Multilingualism

Multilingualism

Half of the world’s population speaks more than one language. However, we still do not understand how multilingualism changes our brain, how languages are represented in the brain, how the control system works to ensure that multilinguals do not mix languages while speaking, or how they switch easily between languages. Using advanced neuroimaging methods with unimodal and bimodal bilinguals and trilinguals, we investigate these issues to uncover the underlying brain mechanisms involved in managing two or more languages and learning a second language. This research will also provide major anchor points for education and society, pointing to the language learning conditions that maximize outcomes for children and adults acquiring a native and/or an additional language.

By testing bimodal bilinguals and trilinguals, we investigate whether the same or different neural networks are involved within and across modalities (signed and spoken language). We also explore the interplay between semantic, orthographic and phonological similarity across languages at the behavioural and neural levels, to provide insight into the functional and neuroanatomical mechanisms of second language processing and flexibility in spoken language processing (e.g., under adverse listening conditions).

We investigate the selectivity of language co-activation, during perception and production, in bilinguals under low versus high cognitive control demands. In addition, we investigate language switching (bilinguals alternating producing words in one language or the other) and code-switching (bilinguals perceiving sentences that contain language switches) in more ‘ecological’ settings (e.g., voluntary language switching) to understand how bilinguals exercise online control of their languages.

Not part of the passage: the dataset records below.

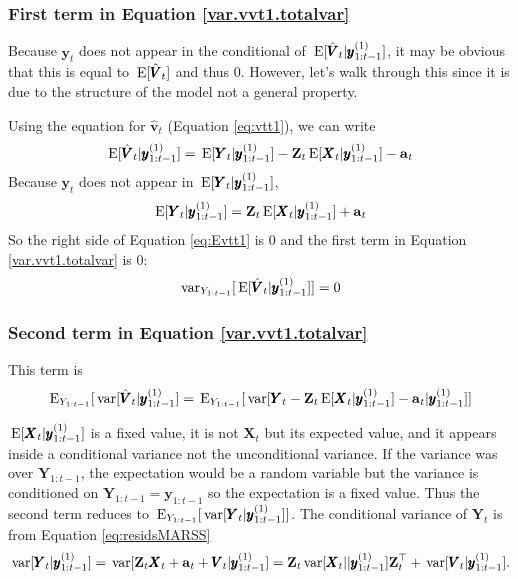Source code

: \documentclass[]{article}
\def\XI{\mbox{\boldmath $\Xi$}}
\def\E{\,\textup{\textrm{E}}}
\def\VV{\mbox{$\pmb{V}$}}	\def\vv{\mbox{$\pmb{v}$}}
\def\XX{\mbox{$\pmb{X}$}}	\def\xx{\mbox{$\pmb{x}$}}
\def\YY{\mbox{$\pmb{Y}$}}	\def\yy{\mbox{$\pmb{y}$}}
\def\ZZ{\mbox{$\mathbf Z$}}	\def\zz{\mbox{$\mathbf z$}}	\def\Zb{\mbox{$\mathbf M$}} \def\Za{\mbox{$\mathbf N$}} \def\Zm{\XI}
\def\var{\,\textup{\textrm{var}}}
\begin{document}
\subsubsection{First term in Equation \ref{var.vvt1.totalvar}}

Because $\yy_t$ does not appear in the conditional of $\E[\hat{\VV}_t|\yy^{(1)}_{1:t-1}]$, it may be obvious that this is equal to $\E[\hat{\VV}_t]$ and thus 0. However, let's walk through this since it is due to the structure of the model not a general property.

Using the equation for $\hat{\vv}_t$ (Equation \ref{eq:vtt1}), we can write
\begin{equation}\label{eq:Evtt1}
\E[\hat{\VV}_t|\yy^{(1)}_{1:t-1}]=\E[\YY_t|\yy^{(1)}_{1:t-1}] - \ZZ_t\E[\XX_t|\yy^{(1)}_{1:t-1}] - \aa_t
\end{equation}
Because $\yy_t$ does not appear in $\E[\YY_t|\yy^{(1)}_{1:t-1}]$,
\begin{equation}
\E[\YY_t|\yy^{(1)}_{1:t-1}] = \ZZ_t\E[\XX_t|\yy^{(1)}_{1:t-1}] + \aa_t
\end{equation}
So the right side of Equation \ref{eq:Evtt1} is 0 and the first term in Equation \ref{var.vvt1.totalvar} is 0:
\begin{equation}
\var_{Y_{1:t-1}}[\E[\hat{\VV}_t|\yy^{(1)}_{1:t-1}]] = 0
\end{equation}

\subsubsection{Second term in Equation \ref{var.vvt1.totalvar}}

This term is 
\begin{equation}
\E_{Y_{1:t-1}}[\var[\hat{\VV}_t|\yy^{(1)}_{1:t-1}] =
\E_{Y_{1:t-1}}[\var[\YY_t-\ZZ_t\E[\XX_t|\yy^{(1)}_{1:t-1}]-\aa_t|\yy^{(1)}_{1:t-1}]]
\end{equation}

$\E[\XX_t|\yy^{(1)}_{1:t-1}]$ is a fixed value, it is not $\XX_t$ but its expected value, and it appears inside a conditional variance not the unconditional variance. If the variance was over $\YY_{1:t-1}$, the expectation would be a random variable but the variance is conditioned on $\YY_{1:t-1}=\yy_{1:t-1}$ so the expectation is a fixed value.  Thus the second term reduces to $\E_{Y_{1:t-1}}[\var[\YY_t|\yy^{(1)}_{1:t-1}]]$. The conditional variance of $\YY_t$ is from Equation \ref{eq:residsMARSS}
\begin{equation}
\var[\YY_t|\yy^{(1)}_{1:t-1}] = \var[\ZZ_t \XX_t + \aa_t + \VV_t|\yy^{(1)}_{1:t-1}] \\
= \ZZ_t \var[\XX_t||\yy^{(1)}_{1:t-1}] \ZZ_t^\top + \var[\VV_t|\yy^{(1)}_{1:t-1}].
\end{equation}
\end{document}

The impact of bilingualism on executive control is very controversial. Using eye-tracking, we are assessing perceptual flexibility and attentional processes in pre-verbal monolingual and bilingual infants, months before speech production is developed. This will reveal the earliest effects of bilingual exposure on perception and attention and enable us to track the development of processing strategies specific to early bilingualism. Then, we will explore the effects of early bilingualism on word learning, speech perception, brain-to-speech synchronization, reading skills, and reading strategies, in order to reveal the impact of early bilingualism on a large range of language processing abilities in young children and adults.

Using behavioural, eye-tracking and electrophysiological measures, we test whether higher sensitivity to within-category phonemic differences helps listeners learn novel speech sound categories; probe the neural basis for the well-documented finding that diversity in auditory input improves learning; and examine if the perception/production interplay in speech sound learning. In particular, we examine the impact of repeating/writing a novel sound-letter association on oral/written production, and the impact of L1 and L2 orthography on L2 sound learning. We expect to gain major insights into links between perception and production in speech sound learning, and the permeability of these processes. This research will have significant impact on theories and models of speech perception and production, as well as theories and applications for second language acquisition.